Tercero, es interesante cómo Federico II supo manipular la percepción pública y los intereses extranjeros. Ser capaz de controlar el relato no es poca cosa; es algo que los políticos modernos podrían aprender, dado que los episodios de desinformación son moneda corriente. Estos tratados fueron una manera de comunicar que Dinamarca no solo tenía un ejército, sino una voz fuerte en la mesa de negociación.
Cuarto, la capacidad para negociar difíciles términos de paz viene del entendimiento de cómo jugar tus cartas en una mesa de póker política. Eric XIV, con su notoria inestabilidad mental, no tenía la habilidad de enfrentar a Federico II en términos de lógica y pragmatismo. Los tratados lo pusieron al desnudo, mostrando la debilidad inherente en un líder que no sabe cuándo retirarse del juego.
Quinto, la importancia de estos tratados también radica en cómo reverberaron en las alianzas posteriores. Las líneas de contacto y canales de comunicación se abrieron y fortalecieron, lo cual es fundamental para cualquier nación que quiera consolidar su posición en el escenario mundial. Dinamarca entendió esto desde temprano y supo capitalizarlo con astucia.
Sexto, la negociación fue una estrategia maestra para no solo obtener territorios seguros, sino también guardar recursos para futuros conflictos. Dejemos claro que el ahorro y el almacenamiento no son solo términos económicos; en política, son conceptos vitales para la supervivencia de un estado.
Séptimo, estos acuerdos mostraron que la supremacía militar no siempre es necesaria para establecer el poder. Muchos creen que el músculo es lo único que importa, pero en realidad, saber cuándo usarlo y cuándo no es lo que realmente cuenta.
Octavo, los Tratados de Roskilde son un ejemplo de verdadera política de estado, donde el enfoque principal es la estabilidad nacional en lugar de los caprichos personales. Los liberales actuales parecen olvidar que a veces lo que realmente necesita un país es menos ideología y más pragmatismo en su administración.
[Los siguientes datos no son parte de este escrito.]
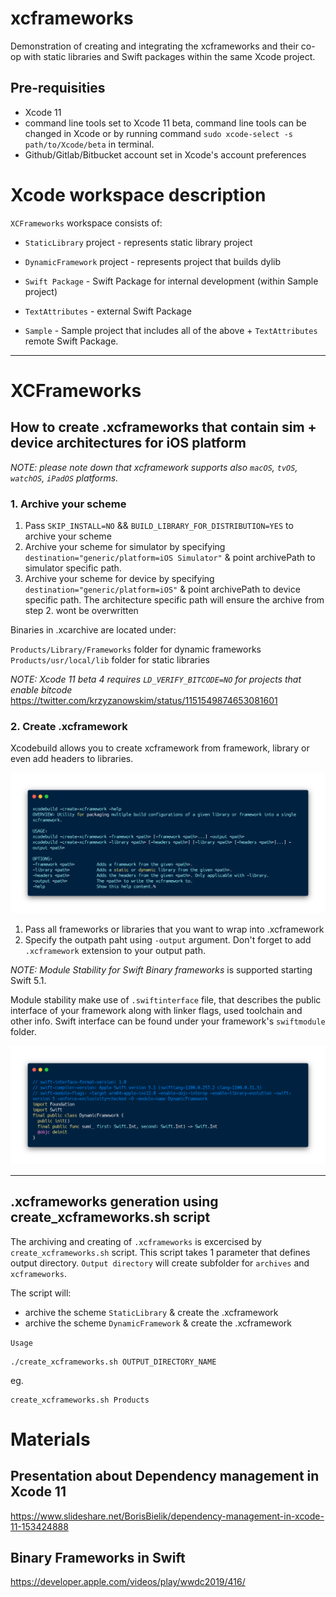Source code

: # xcframeworks
Demonstration of creating and integrating the xcframeworks and their co-op with static libraries and Swift packages within the same Xcode project.


## Pre-requisities
- Xcode 11
- command line tools set to Xcode 11 beta, command line tools can be changed in Xcode or by running command `sudo xcode-select -s path/to/Xcode/beta` in terminal.
- Github/Gitlab/Bitbucket account set in Xcode's account preferences

# Xcode workspace description

`XCFrameworks` workspace consists of:
- `StaticLibrary` project - represents static library project
- `DynamicFramework` project - represents project that builds dylib
- `Swift Package` - Swift Package for internal development (within Sample project)
- `TextAttributes` - external Swift Package

- `Sample` - Sample project that includes all of the above + `TextAttributes` remote Swift Package.

---

# XCFrameworks

## How to create .xcframeworks that contain sim + device architectures for iOS platform
_NOTE: please note down that xcframework supports also `macOS`, `tvOS`, `watchOS`, `iPadOS` platforms._

### 1. Archive your scheme
1. Pass `SKIP_INSTALL=NO` && `BUILD_LIBRARY_FOR_DISTRIBUTION=YES` to archive your scheme
2. Archive your scheme for simulator by specifying `destination="generic/platform=iOS Simulator"` & point archivePath to simulator specific path.
3. Archive your scheme for device by specifying `destination="generic/platform=iOS"` & point archivePath to device specific path. The architecture specific path will ensure the archive from step 2. wont be overwritten


Binaries in .xcarchive are located under:

`Products/Library/Frameworks` folder for dynamic frameworks
`Products/usr/local/lib` folder for static libraries

_NOTE: Xcode 11 beta 4 requires `LD_VERIFY_BITCODE=NO` for projects that enable bitcode_
https://twitter.com/krzyzanowskim/status/1151549874653081601

### 2. Create .xcframework

Xcodebuild allows you to create xcframework from framework, library or even add headers to libraries.

![-create-xcframework](./xcodebuild_create_xc_framework.png)

1. Pass all frameworks or libraries that you want to wrap into .xcframework
2. Specify the outpath paht using `-output` argument. Don't forget to add `.xcframework` extension to your output path.

_NOTE:_
*Module Stability for Swift Binary frameworks* is supported starting Swift 5.1.

Module stability make use of `.swiftinterface` file, that describes the public interface of your framework along with linker flags, used toolchain and other info. Swift interface can be found under your framework's `swiftmodule` folder.

![swift-interface](./swiftinterface.png)

---

## .xcframeworks generation using create_xcframeworks.sh script
The archiving and creating of `.xcframeworks` is excercised by `create_xcframeworks.sh` script.
This script takes 1 parameter that defines output directory.
`Output directory` will create subfolder for `archives` and `xcframeworks`.

The script will:
- archive the scheme `StaticLibrary` & create the .xcframework
- archive the scheme `DynamicFramework` & create the .xcframework

`Usage`

```
./create_xcframeworks.sh OUTPUT_DIRECTORY_NAME
```

eg.
```
create_xcframeworks.sh Products
```

# Materials

## Presentation about Dependency management in Xcode 11
https://www.slideshare.net/BorisBielik/dependency-management-in-xcode-11-153424888

## Binary Frameworks in Swift
https://developer.apple.com/videos/play/wwdc2019/416/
Noveno, los tratados lograron poner un fin a las crecientes ambiciones suecas sin necesidad de derramamiento de sangre. Eso sí es una demostración de habilidad política, no como algunos que insisten en llevar su país al caos sólo para lograr un titular.
Décimo, al final del día, lo que nos enseñan los Tratados de Roskilde es que saber cuándo recluirse, cuándo avanzar, y cuándo negociar es lo que distingue un verdadero líder de un simple figura de poder. Esto es una verdadera lección de diplomacia que sigue teniendo resonancia en el mundo moderno, si tienes la capacidad de verlo.